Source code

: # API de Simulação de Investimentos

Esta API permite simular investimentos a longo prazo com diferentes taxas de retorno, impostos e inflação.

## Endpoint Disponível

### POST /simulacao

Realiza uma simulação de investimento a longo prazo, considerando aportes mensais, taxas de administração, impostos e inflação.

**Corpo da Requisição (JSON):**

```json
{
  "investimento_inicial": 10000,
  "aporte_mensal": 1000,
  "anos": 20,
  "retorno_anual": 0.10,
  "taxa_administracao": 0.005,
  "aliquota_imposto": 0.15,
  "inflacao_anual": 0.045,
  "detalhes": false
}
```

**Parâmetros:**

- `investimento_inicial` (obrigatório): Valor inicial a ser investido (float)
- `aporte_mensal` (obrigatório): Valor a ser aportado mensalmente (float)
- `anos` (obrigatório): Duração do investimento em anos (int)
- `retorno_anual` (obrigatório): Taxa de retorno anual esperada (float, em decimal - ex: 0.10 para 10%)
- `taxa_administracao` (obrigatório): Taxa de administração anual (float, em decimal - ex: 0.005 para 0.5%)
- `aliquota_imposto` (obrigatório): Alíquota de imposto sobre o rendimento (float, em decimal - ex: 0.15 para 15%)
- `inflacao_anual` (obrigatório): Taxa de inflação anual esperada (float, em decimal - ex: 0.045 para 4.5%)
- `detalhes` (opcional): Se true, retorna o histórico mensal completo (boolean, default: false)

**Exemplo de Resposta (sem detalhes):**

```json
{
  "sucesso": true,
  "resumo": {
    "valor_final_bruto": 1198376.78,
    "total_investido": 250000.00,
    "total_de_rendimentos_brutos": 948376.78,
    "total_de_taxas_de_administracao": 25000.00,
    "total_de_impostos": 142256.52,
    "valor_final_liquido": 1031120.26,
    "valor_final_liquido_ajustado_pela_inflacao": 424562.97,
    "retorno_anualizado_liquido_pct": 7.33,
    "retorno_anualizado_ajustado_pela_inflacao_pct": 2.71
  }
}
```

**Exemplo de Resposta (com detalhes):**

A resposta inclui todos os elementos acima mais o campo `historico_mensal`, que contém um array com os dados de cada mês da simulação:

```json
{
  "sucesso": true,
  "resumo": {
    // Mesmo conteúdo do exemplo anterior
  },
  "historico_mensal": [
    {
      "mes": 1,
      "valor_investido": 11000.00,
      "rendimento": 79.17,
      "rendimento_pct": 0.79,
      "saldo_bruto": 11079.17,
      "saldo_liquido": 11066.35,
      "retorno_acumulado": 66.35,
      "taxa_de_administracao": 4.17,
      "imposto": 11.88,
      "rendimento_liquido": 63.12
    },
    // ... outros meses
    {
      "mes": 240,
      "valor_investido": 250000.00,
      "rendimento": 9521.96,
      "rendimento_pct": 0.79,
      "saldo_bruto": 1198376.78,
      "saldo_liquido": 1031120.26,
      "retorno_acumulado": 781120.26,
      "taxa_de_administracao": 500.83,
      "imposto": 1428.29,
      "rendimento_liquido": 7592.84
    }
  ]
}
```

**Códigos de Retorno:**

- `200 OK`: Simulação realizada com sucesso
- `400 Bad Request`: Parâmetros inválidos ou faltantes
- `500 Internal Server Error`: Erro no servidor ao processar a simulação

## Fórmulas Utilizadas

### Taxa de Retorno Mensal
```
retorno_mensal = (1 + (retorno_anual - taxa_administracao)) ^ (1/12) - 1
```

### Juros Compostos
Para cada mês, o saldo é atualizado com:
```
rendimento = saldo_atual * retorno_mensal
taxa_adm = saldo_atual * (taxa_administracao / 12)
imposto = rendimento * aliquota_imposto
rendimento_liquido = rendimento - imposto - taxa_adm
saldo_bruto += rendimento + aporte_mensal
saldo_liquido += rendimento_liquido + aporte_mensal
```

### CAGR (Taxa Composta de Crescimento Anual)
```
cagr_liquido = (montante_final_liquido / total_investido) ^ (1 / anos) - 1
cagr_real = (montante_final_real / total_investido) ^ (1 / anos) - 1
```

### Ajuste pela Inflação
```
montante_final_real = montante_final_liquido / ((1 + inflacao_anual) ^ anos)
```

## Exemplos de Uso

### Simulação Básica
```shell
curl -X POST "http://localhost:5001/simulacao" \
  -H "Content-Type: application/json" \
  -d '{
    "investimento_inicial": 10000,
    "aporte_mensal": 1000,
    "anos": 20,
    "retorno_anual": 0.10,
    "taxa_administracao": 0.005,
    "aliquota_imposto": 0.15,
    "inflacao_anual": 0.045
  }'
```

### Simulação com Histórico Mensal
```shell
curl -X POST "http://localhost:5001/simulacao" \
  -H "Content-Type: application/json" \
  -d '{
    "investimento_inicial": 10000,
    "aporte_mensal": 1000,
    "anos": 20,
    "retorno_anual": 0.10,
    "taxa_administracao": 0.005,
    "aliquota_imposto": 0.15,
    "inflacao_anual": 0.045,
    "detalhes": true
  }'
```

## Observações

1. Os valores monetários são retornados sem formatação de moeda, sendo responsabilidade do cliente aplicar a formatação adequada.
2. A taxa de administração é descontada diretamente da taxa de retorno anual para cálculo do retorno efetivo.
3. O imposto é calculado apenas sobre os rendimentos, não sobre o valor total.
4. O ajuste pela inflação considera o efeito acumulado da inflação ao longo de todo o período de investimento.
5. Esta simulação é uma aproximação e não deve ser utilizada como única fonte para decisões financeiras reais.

### Work instructions:
Could you write out the full data verbatim?

### Task response:
Source code

: # API de Simulação de Investimentos

Esta API permite simular investimentos a longo prazo com diferentes taxas de retorno, impostos e inflação.

## Endpoint Disponível

### POST /simulacao

Realiza uma simulação de investimento a longo prazo, considerando aportes mensais, taxas de administração, impostos e inflação.

**Corpo da Requisição (JSON):**

```json
{
  "investimento_inicial": 10000,
  "aporte_mensal": 1000,
  "anos": 20,
  "retorno_anual": 0.10,
  "taxa_administracao": 0.005,
  "aliquota_imposto": 0.15,
  "inflacao_anual": 0.045,
  "detalhes": false
}
```

**Parâmetros:**

- `investimento_inicial` (obrigatório): Valor inicial a ser investido (float)
- `aporte_mensal` (obrigatório): Valor a ser aportado mensalmente (float)
- `anos` (obrigatório): Duração do investimento em anos (int)
- `retorno_anual` (obrigatório): Taxa de retorno anual esperada (float, em decimal - ex: 0.10 para 10%)
- `taxa_administracao` (obrigatório): Taxa de administração anual (float, em decimal - ex: 0.005 para 0.5%)
- `aliquota_imposto` (obrigatório): Alíquota de imposto sobre o rendimento (float, em decimal - ex: 0.15 para 15%)
- `inflacao_anual` (obrigatório): Taxa de inflação anual esperada (float, em decimal - ex: 0.045 para 4.5%)
- `detalhes` (opcional): Se true, retorna o histórico mensal completo (boolean, default: false)

**Exemplo de Resposta (sem detalhes):**

```json
{
  "sucesso": true,
  "resumo": {
    "valor_final_bruto": 1198376.78,
    "total_investido": 250000.00,
    "total_de_rendimentos_brutos": 948376.78,
    "total_de_taxas_de_administracao": 25000.00,
    "total_de_impostos": 142256.52,
    "valor_final_liquido": 1031120.26,
    "valor_final_liquido_ajustado_pela_inflacao": 424562.97,
    "retorno_anualizado_liquido_pct": 7.33,
    "retorno_anualizado_ajustado_pela_inflacao_pct": 2.71
  }
}
```

**Exemplo de Resposta (com detalhes):**

A resposta inclui todos os elementos acima mais o campo `historico_mensal`, que contém um array com os dados de cada mês da simulação:

```json
{
  "sucesso": true,
  "resumo": {
    // Mesmo conteúdo do exemplo anterior
  },
  "historico_mensal": [
    {
      "mes": 1,
      "valor_investido": 11000.00,
      "rendimento": 79.17,
      "rendimento_pct": 0.79,
      "saldo_bruto": 11079.17,
      "saldo_liquido": 11066.35,
      "retorno_acumulado": 66.35,
      "taxa_de_administracao": 4.17,
      "imposto": 11.88,
      "rendimento_liquido": 63.12
    },
    // ... outros meses
    {
      "mes": 240,
      "valor_investido": 250000.00,
      "rendimento": 9521.96,
      "rendimento_pct": 0.79,
      "saldo_bruto": 1198376.78,
      "saldo_liquido": 1031120.26,
      "retorno_acumulado": 781120.26,
      "taxa_de_administracao": 500.83,
      "imposto": 1428.29,
      "rendimento_liquido": 7592.84
    }
  ]
}
```

**Códigos de Retorno:**

- `200 OK`: Simulação realizada com sucesso
- `400 Bad Request`: Parâmetros inválidos ou faltantes
- `500 Internal Server Error`: Erro no servidor ao processar a simulação

## Fórmulas Utilizadas

### Taxa de Retorno Mensal
```
retorno_mensal = (1 + (retorno_anual - taxa_administracao)) ^ (1/12) - 1
```

### Juros Compostos
Para cada mês, o saldo é atualizado com:
```
rendimento = saldo_atual * retorno_mensal
taxa_adm = saldo_atual * (taxa_administracao / 12)
imposto = rendimento * aliquota_imposto
rendimento_liquido = rendimento - imposto - taxa_adm
saldo_bruto += rendimento + aporte_mensal
saldo_liquido += rendimento_liquido + aporte_mensal
```

### CAGR (Taxa Composta de Crescimento Anual)
```
cagr_liquido = (montante_final_liquido / total_investido) ^ (1 / anos) - 1
cagr_real = (montante_final_real / total_investido) ^ (1 / anos) - 1
```

### Ajuste pela Inflação
```
montante_final_real = montante_final_liquido / ((1 + inflacao_anual) ^ anos)
```

## Exemplos de Uso

### Simulação Básica
```shell
curl -X POST "http://localhost:5001/simulacao" \
  -H "Content-Type: application/json" \
  -d '{
    "investimento_inicial": 10000,
    "aporte_mensal": 1000,
    "anos": 20,
    "retorno_anual": 0.10,
    "taxa_administracao": 0.005,
    "aliquota_imposto": 0.15,
    "inflacao_anual": 0.045
  }'
```

### Simulação com Histórico Mensal
```shell
curl -X POST "http://localhost:5001/simulacao" \
  -H "Content-Type: application/json" \
  -d '{
    "investimento_inicial": 10000,
    "aporte_mensal": 1000,
    "anos": 20,
    "retorno_anual": 0.10,
    "taxa_administracao": 0.005,
    "aliquota_imposto": 0.15,
    "inflacao_anual": 0.045,
    "detalhes": true
  }'
```

## Observações

1. Os valores monetários são retornados sem formatação de moeda, sendo responsabilidade do cliente aplicar a formatação adequada.
2. A taxa de administração é descontada diretamente da taxa de retorno anual para cálculo do retorno efetivo.
3. O imposto é calculado apenas sobre os rendimentos, não sobre o valor total.
4. O ajuste pela inflação considera o efeito acumulado da inflação ao longo de todo o período de investimento.
5. Esta simulação é uma aproximação e não deve ser utilizada como única fonte para decisões financeiras reais.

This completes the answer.